Brindaram. Sem entusiasmo. Um brinde clássico.
- Concordo com teu papo sobre o suicídio. E essa coisa do jornal eu já sabia, mas nunca juntei os pontos. Legal lembrar disso agora.
- Pois é. Aí veio a igreja, muito sábia e muito malandrinha, e disse que quem se suicida vai pro inferno. Resolveu todos os problemas, mesmo que agora as pessoas já não sejam mais tão crentes e tal. Isso porque ficou o estigma. O falatório que dá quando alguém se mata. Os cochichos na família, nos vizinhos, né... sempre rola uma "culpa dos pais", é claro.

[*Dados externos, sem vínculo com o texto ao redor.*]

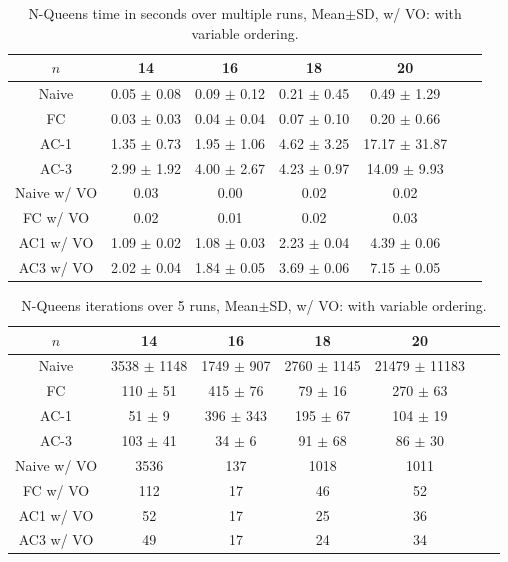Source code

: \begin{table}[h!]
	\centering
	\begin{tabular}{|c|c|c|c|c|c|c|}
		\hline
		$n$         & 14              & 16              & 18              & 20                \\ \hline
		Naive       & 0.05 $\pm$ 0.08 & 0.09 $\pm$ 0.12 & 0.21 $\pm$ 0.45 & 0.49 $\pm$ 1.29   \\ \hline
		FC          & 0.03 $\pm$ 0.03 & 0.04 $\pm$ 0.04 & 0.07 $\pm$ 0.10 & 0.20 $\pm$ 0.66   \\ \hline
		AC-1        & 1.35 $\pm$ 0.73 & 1.95 $\pm$ 1.06 & 4.62 $\pm$ 3.25 & 17.17 $\pm$ 31.87 \\ \hline
		AC-3        & 2.99 $\pm$ 1.92 & 4.00 $\pm$ 2.67 & 4.23 $\pm$ 0.97 & 14.09 $\pm$ 9.93  \\ \hline
		Naive w/ VO & 0.03            & 0.00            & 0.02            & 0.02              \\ \hline
		FC w/ VO    & 0.02            & 0.01            & 0.02            & 0.03              \\ \hline
		AC1 w/ VO   & 1.09 $\pm$ 0.02 & 1.08 $\pm$ 0.03 & 2.23 $\pm$ 0.04 & 4.39 $\pm$ 0.06   \\ \hline
		AC3 w/ VO   & 2.02 $\pm$ 0.04 & 1.84 $\pm$ 0.05 & 3.69 $\pm$ 0.06 & 7.15 $\pm$ 0.05   \\ \hline
	\end{tabular}
	\caption{N-Queens time in seconds over multiple runs, Mean$\pm$SD, w/ VO: with variable ordering.}
	\label{tab:queens:time}
\end{table}

\begin{table}[h!]
	\centering
	\begin{tabular}{|c|c|c|c|c|c|c|}
		\hline
		$n$         & 14              & 16             & 18              & 20                \\ \hline
		Naive       & 3538 $\pm$ 1148 & 1749 $\pm$ 907 & 2760 $\pm$ 1145 & 21479 $\pm$ 11183 \\ \hline
		FC          & 110 $\pm$ 51    & 415 $\pm$ 76   & 79 $\pm$ 16     & 270 $\pm$ 63      \\ \hline
		AC-1        & 51 $\pm$ 9      & 396 $\pm$ 343  & 195 $\pm$ 67    & 104 $\pm$ 19      \\ \hline
		AC-3        & 103 $\pm$ 41    & 34 $\pm$ 6     & 91 $\pm$ 68     & 86 $\pm$ 30       \\ \hline
		Naive w/ VO & 3536            & 137            & 1018            & 1011              \\ \hline
		FC w/ VO    & 112             & 17             & 46              & 52                \\ \hline
		AC1 w/ VO   & 52              & 17             & 25              & 36                \\ \hline
		AC3 w/ VO   & 49              & 17             & 24              & 34                \\ \hline
	\end{tabular}
	\caption{N-Queens iterations over 5 runs, Mean$\pm$SD, w/ VO: with variable ordering.}
	\label{tab:queens:iterations}
\end{table}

- Sempre pensei nisso. Olha bem, a gente não é cem porcento livre, mesmo pra se matar. Não que eu não consiga puxar um gatilho ou algo assim, mas uma coisa lá dentro fica dizendo: "bah, e quem fica"? O que as pessoas que gostam de mim vão ficar sentindo? Tu, eu sei que vai ficar orgulhoso e até com inveja, mas e a minha mãe, meu pai?
- Hahah... é, o cara tem essas correntes prendendo no mundo.
A conversa cessou por um tempo. Os copos foram reabastecidos. Um par de animados casais entrou e sentou na mesa ao lado. Também pediram o mesmo chopp. Não tiveram assunto que chegasse perto da profundidade da vida ou dos sentimentos. Os quatro falavam muita bobagem, é verdade, e riam como bobos.
Os dois permaneceram ali, ouvindo os casais. Eventualmente, trocavam olhares e sorriam de canto. Então levantavam o copo e bebiam um gole ressentido, tentando preencher o vazio de seus próprios corpos. O pior de tudo era saber que a felicidade era fácil.